[Saved entries]
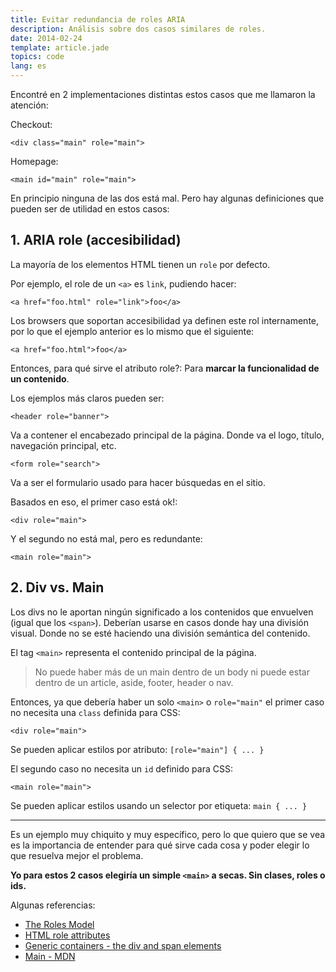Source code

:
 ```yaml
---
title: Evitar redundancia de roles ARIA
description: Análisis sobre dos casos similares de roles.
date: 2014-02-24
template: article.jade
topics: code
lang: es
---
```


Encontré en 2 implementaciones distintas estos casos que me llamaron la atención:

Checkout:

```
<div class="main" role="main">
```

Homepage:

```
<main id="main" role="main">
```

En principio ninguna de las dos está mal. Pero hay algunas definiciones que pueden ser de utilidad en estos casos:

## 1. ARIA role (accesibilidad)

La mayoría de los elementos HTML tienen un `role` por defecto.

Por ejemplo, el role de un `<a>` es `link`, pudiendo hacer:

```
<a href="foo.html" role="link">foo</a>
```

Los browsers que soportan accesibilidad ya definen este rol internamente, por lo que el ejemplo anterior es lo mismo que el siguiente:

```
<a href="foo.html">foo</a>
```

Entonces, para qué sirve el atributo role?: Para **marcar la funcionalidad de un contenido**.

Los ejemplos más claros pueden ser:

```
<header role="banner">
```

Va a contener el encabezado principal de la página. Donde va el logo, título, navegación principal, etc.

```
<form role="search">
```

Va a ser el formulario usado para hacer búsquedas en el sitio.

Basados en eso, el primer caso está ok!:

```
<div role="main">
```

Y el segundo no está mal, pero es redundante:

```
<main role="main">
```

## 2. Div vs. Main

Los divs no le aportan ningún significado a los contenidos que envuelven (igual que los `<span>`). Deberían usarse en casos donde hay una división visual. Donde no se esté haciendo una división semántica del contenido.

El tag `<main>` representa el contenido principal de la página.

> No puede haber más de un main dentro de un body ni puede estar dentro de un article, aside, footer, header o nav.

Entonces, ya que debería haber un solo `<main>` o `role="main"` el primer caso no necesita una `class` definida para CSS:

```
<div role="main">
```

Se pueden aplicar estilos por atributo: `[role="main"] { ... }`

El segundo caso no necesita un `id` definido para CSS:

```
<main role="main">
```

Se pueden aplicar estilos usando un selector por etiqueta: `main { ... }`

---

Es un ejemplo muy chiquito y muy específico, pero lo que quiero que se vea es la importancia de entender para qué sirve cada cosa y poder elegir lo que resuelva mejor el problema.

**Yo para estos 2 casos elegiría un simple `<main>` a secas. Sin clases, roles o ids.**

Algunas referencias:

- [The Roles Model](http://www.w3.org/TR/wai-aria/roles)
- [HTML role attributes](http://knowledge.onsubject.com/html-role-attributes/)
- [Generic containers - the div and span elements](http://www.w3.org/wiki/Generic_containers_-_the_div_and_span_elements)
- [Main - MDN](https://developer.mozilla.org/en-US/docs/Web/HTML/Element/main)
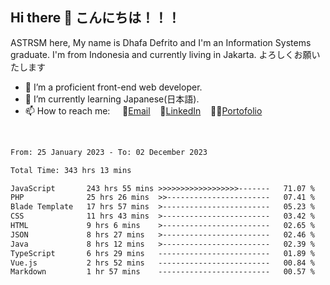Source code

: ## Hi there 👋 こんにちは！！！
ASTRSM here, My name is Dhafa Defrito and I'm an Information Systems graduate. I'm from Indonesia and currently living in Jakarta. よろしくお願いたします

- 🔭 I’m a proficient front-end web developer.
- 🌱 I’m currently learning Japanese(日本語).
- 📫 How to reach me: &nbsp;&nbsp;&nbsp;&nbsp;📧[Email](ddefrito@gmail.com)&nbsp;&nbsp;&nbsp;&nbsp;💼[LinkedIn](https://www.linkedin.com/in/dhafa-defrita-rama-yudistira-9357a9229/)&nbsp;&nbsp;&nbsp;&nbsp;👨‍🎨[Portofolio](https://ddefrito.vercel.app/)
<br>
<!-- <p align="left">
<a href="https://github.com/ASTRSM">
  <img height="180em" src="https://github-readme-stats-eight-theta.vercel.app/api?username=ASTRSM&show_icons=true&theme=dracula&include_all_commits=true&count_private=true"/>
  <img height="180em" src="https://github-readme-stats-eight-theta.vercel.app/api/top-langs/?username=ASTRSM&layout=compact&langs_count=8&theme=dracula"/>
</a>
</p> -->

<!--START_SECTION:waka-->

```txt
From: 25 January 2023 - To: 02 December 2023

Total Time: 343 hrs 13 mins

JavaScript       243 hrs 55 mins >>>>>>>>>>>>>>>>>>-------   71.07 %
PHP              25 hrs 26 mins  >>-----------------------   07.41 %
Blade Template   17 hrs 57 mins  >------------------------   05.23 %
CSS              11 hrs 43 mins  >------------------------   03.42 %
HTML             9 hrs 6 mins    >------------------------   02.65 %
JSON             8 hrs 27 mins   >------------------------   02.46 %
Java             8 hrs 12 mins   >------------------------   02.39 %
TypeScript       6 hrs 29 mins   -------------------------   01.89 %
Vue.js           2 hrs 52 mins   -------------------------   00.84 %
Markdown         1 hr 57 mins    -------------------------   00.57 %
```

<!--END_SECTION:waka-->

● **ACTIVITY**
Find the string "stats" in the data. Report each line it appears in.

● **ANSWER TO THIS EXERCISE**
  <img height="180em" src="https://github-readme-stats-eight-theta.vercel.app/api?username=ASTRSM&show_icons=true&theme=dracula&include_all_commits=true&count_private=true"/>
  <img height="180em" src="https://github-readme-stats-eight-theta.vercel.app/api/top-langs/?username=ASTRSM&layout=compact&langs_count=8&theme=dracula"/>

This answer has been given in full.